A National Exhibition with Juror George Fifield
June 12 – July 17, 2015
Opening Reception: Friday, June 12, 5 to 7 pm
The 21st century will see a proliferation of artificial objects, which will seek to interact with us, talk to us and demand an empathetic response. They will say they are sorry when they are incapable of sorrow. They will act happy to see us but are unable to feel joy. They will offer companionship with no sense of society. And in all technological change, it is the role of the artist, to prepare us for the impact of the new. As Marshall McLuhan said in 1969, “Art at its most significant is a distant early warning system that can always be relied on to tell the old culture what is beginning to happen.”
For this reason, this is not an exhibition of intelligent objects, nor was it meant to be. It is an exhibition of art that addresses, in some manner, questions of intelligence and empathy. What does it mean for a sculpture to be nervous? What does it mean for a wall to breathe? Each piece in the show asks a similar question, not always having a satisfactory answer, but then art doesn’t have to answer the questions it asks, that is our job as the audience.
Nancy Bardach (Berkeley, California)
David Barnett (Tarrytown, New York)
Linda Behar (Parkland, Florida)
Adina Bricklin (Arlington, Massachusetts)
Andrzej Brodzik (Arlington, Massachusetts)
David Calloway (Oviedo, Florida)
Alexander Churchill (Norwalk, Connecticut)
Lindsey Clark-Ryan (Northampton, Massachusetts)
Bec Conrad (Providence, Rhode Island)
Alicia Eggert (Portland, Maine)
Jean-Marie Guyaux (Long Island City, New York)
Delbert Jackson (Boston, Massachusetts)
Pat Lay (Jersey City, New Jersey)
Philip Levine (Stratford, Connecticut)
Ayelet Lindenstrauss Larsen (Bloomington, Indiana)

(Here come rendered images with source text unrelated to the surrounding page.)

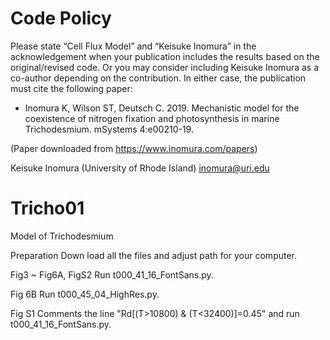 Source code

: # Code Policy
Please state “Cell Flux Model” and “Keisuke Inomura” in the acknowledgement when your
publication includes the results based on the original/revised code. Or you may consider
including Keisuke Inomura as a co-author depending on the contribution. In either case, the
publication must cite the following paper:
* Inomura K, Wilson ST, Deutsch C. 2019. Mechanistic model for the coexistence of nitrogen fixation and photosynthesis in marine Trichodesmium. mSystems 4:e00210-19.

(Paper downloaded from https://www.inomura.com/papers)

Keisuke Inomura (University of Rhode Island)
inomura@uri.edu

# Tricho01
Model of Trichodesmium

Preparation
Down load all the files and adjust path for your computer. 

Fig3 ~ Fig6A, FigS2
Run t000_41_16_FontSans.py.

Fig 6B
Run t000_45_04_HighRes.py.

Fig S1
Comments the line "Rd[(T>10800) & (T<32400)]=0.45" and run t000_41_16_FontSans.py.
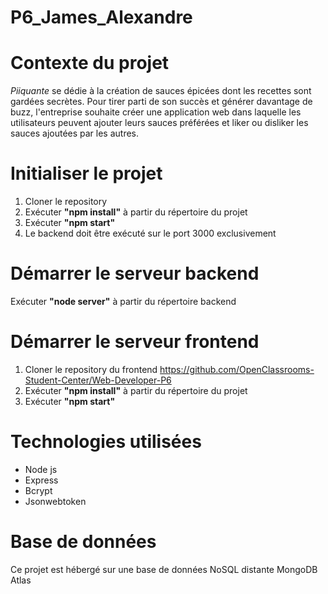 # P6_James_Alexandre

# Contexte du projet
*Piiquante* se dédie à la création de sauces épicées dont les recettes sont gardées
secrètes. Pour tirer parti de son succès et générer davantage de buzz, l'entreprise
souhaite créer une application web dans laquelle les utilisateurs peuvent ajouter
leurs sauces préférées et liker ou disliker les sauces ajoutées par les autres.

# Initialiser le projet

1. Cloner le repository 
2. Exécuter **"npm install"** à partir du répertoire du projet
3. Exécuter **"npm start"**
4. Le backend doit être exécuté sur le port 3000 exclusivement

# Démarrer le serveur backend

Exécuter **"node server"** à partir du répertoire backend

# Démarrer le serveur frontend

1. Cloner le repository du frontend https://github.com/OpenClassrooms-Student-Center/Web-Developer-P6
2. Exécuter **"npm install"** à partir du répertoire du projet
3. Exécuter **"npm start"**


# Technologies utilisées
- Node js
- Express
- Bcrypt
- Jsonwebtoken

# Base de données

Ce projet est hébergé sur une base de données NoSQL distante MongoDB Atlas

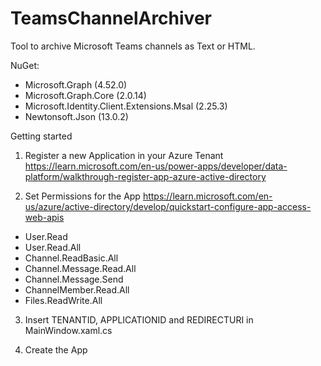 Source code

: # TeamsChannelArchiver
Tool to archive Microsoft Teams channels as Text or HTML.

NuGet:
- Microsoft.Graph (4.52.0)
- Microsoft.Graph.Core (2.0.14)
- Microsoft.Identity.Client.Extensions.Msal (2.25.3)
- Newtonsoft.Json (13.0.2)

Getting started
1. Register a new Application in your Azure Tenant
https://learn.microsoft.com/en-us/power-apps/developer/data-platform/walkthrough-register-app-azure-active-directory

2. Set Permissions for the App
https://learn.microsoft.com/en-us/azure/active-directory/develop/quickstart-configure-app-access-web-apis

- User.Read
- User.Read.All
- Channel.ReadBasic.All
- Channel.Message.Read.All
- Channel.Message.Send
- ChannelMember.Read.All
- Files.ReadWrite.All

3. Insert TENANTID, APPLICATIONID and REDIRECTURI in MainWindow.xaml.cs

4. Create the App

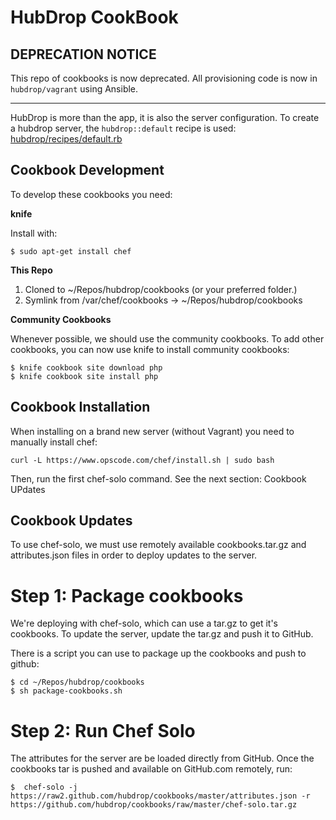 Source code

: HubDrop CookBook
================

DEPRECATION NOTICE
------------------
This repo of cookbooks is now deprecated.  All provisioning code is now in `hubdrop/vagrant` using Ansible.

--------------

HubDrop is more than the app, it is also the server configuration.  To create a hubdrop server, the `hubdrop::default` recipe is used: [hubdrop/recipes/default.rb](hubdrop/recipes/default.rb)

Cookbook Development
--------------------

To develop these cookbooks you need:

**knife**

Install with:

    $ sudo apt-get install chef

**This Repo**

1. Cloned to ~/Repos/hubdrop/cookbooks (or your preferred folder.)
2. Symlink from /var/chef/cookbooks -> ~/Repos/hubdrop/cookbooks

**Community Cookbooks**

Whenever possible, we should use the community cookbooks.
To add other cookbooks, you can now use knife to install community cookbooks:

    $ knife cookbook site download php
    $ knife cookbook site install php

Cookbook Installation
---------------------

When installing on a brand new server (without Vagrant) you need to manually install chef:

    curl -L https://www.opscode.com/chef/install.sh | sudo bash

Then, run the first chef-solo command.  See the next section: Cookbook UPdates


Cookbook Updates
----------------

To use chef-solo, we must use remotely available cookbooks.tar.gz and attributes.json files
in order to deploy updates to the server.

Step 1: Package cookbooks
=========================

We're deploying with chef-solo, which can use a tar.gz to get it's cookbooks.
To update the server, update the tar.gz and push it to GitHub.

There is a script you can use to package up the cookbooks and push to github:

    $ cd ~/Repos/hubdrop/cookbooks
    $ sh package-cookbooks.sh

Step 2: Run Chef Solo
=====================

The attributes for the server are be loaded directly from GitHub.
Once the cookbooks tar is pushed and available on GitHub.com remotely, run:

    $  chef-solo -j https://raw2.github.com/hubdrop/cookbooks/master/attributes.json -r https://github.com/hubdrop/cookbooks/raw/master/chef-solo.tar.gz 



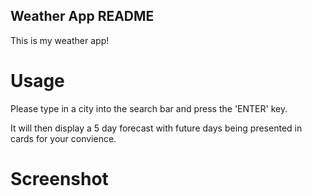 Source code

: ## Weather App README

This is my weather app!

# Usage

Please type in a city into the search bar and press the 'ENTER' key.

It will then display a 5 day forecast with future days being presented in cards for your convience.

# Screenshot

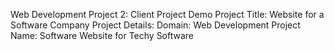 Web Development Project 2: Client Project Demo
Project Title: Website for a Software Company
Project Details:
Domain: Web Development
Project Name: Software Website for Techy Software
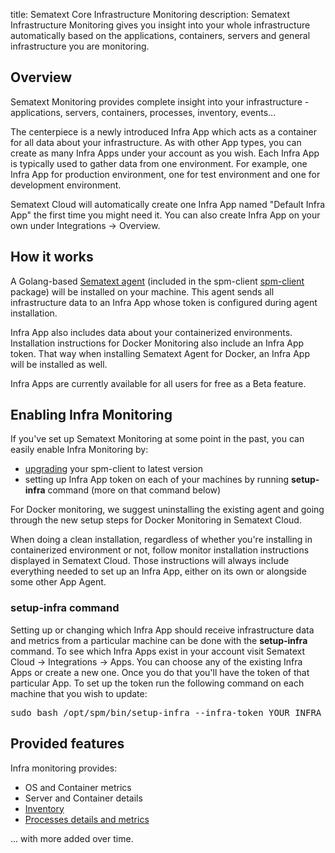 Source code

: title: Sematext Core Infrastructure Monitoring
description: Sematext Infrastructure Monitoring gives you insight into your whole infrastructure automatically based on the applications, containers, servers and general infrastructure you are monitoring.

## Overview

Sematext Monitoring provides complete insight into your infrastructure - applications, servers, containers, processes, inventory, events...

The centerpiece is a newly introduced Infra App which acts as a container for all data about your infrastructure. As with other App types, you can create as many Infra Apps under your account as you wish. Each Infra App is typically used to gather data from one environment. For example, one Infra App for production environment, one for test environment and one for development environment.

Sematext Cloud will automatically create one Infra App named "Default Infra App" the first time you might need it. You can also create Infra App on your own under Integrations -> Overview.

## How it works

A Golang-based [Sematext agent](../agents/sematext-agent) (included in the spm-client [spm-client](../agents/spm-client) package) will be installed on your machine. This agent sends all infrastructure data to an Infra App whose token is configured during agent installation.

Infra App also includes data about your containerized environments. Installation instructions for Docker Monitoring also include an Infra App token. That way when installing Sematext Agent for Docker, an Infra App will be installed as well.

Infra Apps are currently available for all users for free as a Beta feature.


## Enabling Infra Monitoring

If you've set up Sematext Monitoring at some point in the past, you can easily enable Infra Monitoring by:
- [upgrading](./spm-faq/#agent-updating) your spm-client to latest version
- setting up Infra App token on each of your machines by running <b>setup-infra</b> command (more on that command below)

For Docker monitoring, we suggest uninstalling the existing agent and going through the new setup steps for Docker Monitoring in Sematext Cloud.

When doing a clean installation, regardless of whether you're installing in containerized environment or not, follow monitor installation instructions displayed in Sematext Cloud. Those instructions will always include everything needed to set up an Infra App, either on its own or alongside some other App Agent.


### setup-infra command

Setting up or changing which Infra App should receive infrastructure data and metrics from a particular machine can be done with the <b>setup-infra</b> command. To see which Infra Apps exist in your account visit Sematext Cloud -> Integrations -> Apps. You can choose any of the existing Infra Apps or create a new one. Once you do that you'll have the token of that particular App. To set up the token run the following command on each machine that you wish to update:

<pre>sudo bash /opt/spm/bin/setup-infra --infra-token YOUR_INFRA_APP_TOKEN_HERE</pre>

## Provided features

Infra monitoring provides:
- OS and Container metrics
- Server and Container details
- [Inventory](./inventory)
- [Processes details and metrics](./process)

...  with more added over time.
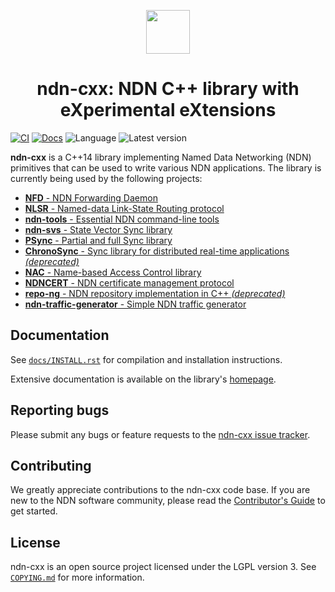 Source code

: <div align="center">

[<img alt height="70" src="docs/named_data_theme/static/ndn-logo.svg"/>](https://named-data.net/)

# ndn-cxx: NDN C++ library with eXperimental eXtensions

</div>

[![CI](https://github.com/named-data/ndn-cxx/actions/workflows/ci.yml/badge.svg)](https://github.com/named-data/ndn-cxx/actions/workflows/ci.yml)
[![Docs](https://github.com/named-data/ndn-cxx/actions/workflows/docs.yml/badge.svg)](https://github.com/named-data/ndn-cxx/actions/workflows/docs.yml)
![Language](https://img.shields.io/badge/C%2B%2B-14-blue)
![Latest version](https://img.shields.io/github/v/tag/named-data/ndn-cxx?label=Latest%20version)

**ndn-cxx** is a C++14 library implementing Named Data Networking (NDN) primitives
that can be used to write various NDN applications. The library is currently being
used by the following projects:

* [**NFD** - NDN Forwarding Daemon](https://github.com/named-data/NFD)
* [**NLSR** - Named-data Link-State Routing protocol](https://github.com/named-data/NLSR)
* [**ndn-tools** - Essential NDN command-line tools](https://github.com/named-data/ndn-tools)
* [**ndn-svs** - State Vector Sync library](https://github.com/named-data/ndn-svs)
* [**PSync** - Partial and full Sync library](https://github.com/named-data/PSync)
* [**ChronoSync** - Sync library for distributed real-time applications *(deprecated)*](https://github.com/named-data/ChronoSync)
* [**NAC** - Name-based Access Control library](https://github.com/named-data/name-based-access-control)
* [**NDNCERT** - NDN certificate management protocol](https://github.com/named-data/ndncert)
* [**repo-ng** - NDN repository implementation in C++ *(deprecated)*](https://github.com/named-data/repo-ng)
* [**ndn-traffic-generator** - Simple NDN traffic generator](https://github.com/named-data/ndn-traffic-generator)

## Documentation

See [`docs/INSTALL.rst`](docs/INSTALL.rst) for compilation and installation instructions.

Extensive documentation is available on the library's [homepage](https://named-data.net/doc/ndn-cxx/).

## Reporting bugs

Please submit any bugs or feature requests to the
[ndn-cxx issue tracker](https://redmine.named-data.net/projects/ndn-cxx/issues).

## Contributing

We greatly appreciate contributions to the ndn-cxx code base.
If you are new to the NDN software community, please read the
[Contributor's Guide](https://github.com/named-data/.github/blob/master/CONTRIBUTING.md)
to get started.

## License

ndn-cxx is an open source project licensed under the LGPL version 3.
See [`COPYING.md`](COPYING.md) for more information.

Ken Lovell (Hamden, Connecticut)
Robin Mandel (Northampton, Massachusetts)
Michael McBride (Saint Louis, Missouri)
Joseph Morris (Brooklyn, New York)
Kathleen Rogers (Summit, New Jersey)
Jeff Warmouth (Groton, Massachusetts)
About the Juror
George Fifield is a media arts curator, writer, teacher and artist. He is the founder and director of Boston Cyberarts Inc., a nonprofit arts organization that produced the Boston Cyberarts Festival, an international biennial Festival that included exhibitions of visual art, music, dance, and theatrical performances as well as film and video presentations and symposia at numerous organizations throughout Massachusetts and Rhode Island. For thirteen years until 2006, Fifield was also Curator of New Media at the DeCordova.
He is an independent curator of New Media with numerous projects in the United States and abroad. Among his numerous curatorial efforts, he co-curated the computer installation art show, The Computer Is Not Sorry at the Space in January 1993 and in May 1999, he co-curated Mind Into Matter, the first international survey show of new digital sculpture at the Computer Museum in Boston.
Fifield has written on a variety of media, technology and art topics for Artbyte, Bomb, Communication Arts, Digital Fine Arts, The Independent Film and Video Monthly, Sculpture Magazine, Art New England and numerous exhibition catalogs.
Fifield has taught at a number of institutions on New Media subjects. He is adjunct professor at the Digital + Media program at Rhode Island School of Design where he teaches a graduate level course on Interactivity in the Fine Arts. He has lectured at Harvard University, Brandeis University, Massachusetts College of Art, University of California, Los Angeles, University of Tampa and many others.
In 2006, the Boston Arts Community members of the International Association of Art Critics (AICA) Boston Chapter honored Fifield with the First Annual Special Award for Distinguished Contribution to the Arts Community. In 2007 the Boston Cyberarts Festival was the recipient of the Commonwealth Award, the state of Massachusetts’ highest honor in the arts and humanities in the category of Creative Economy.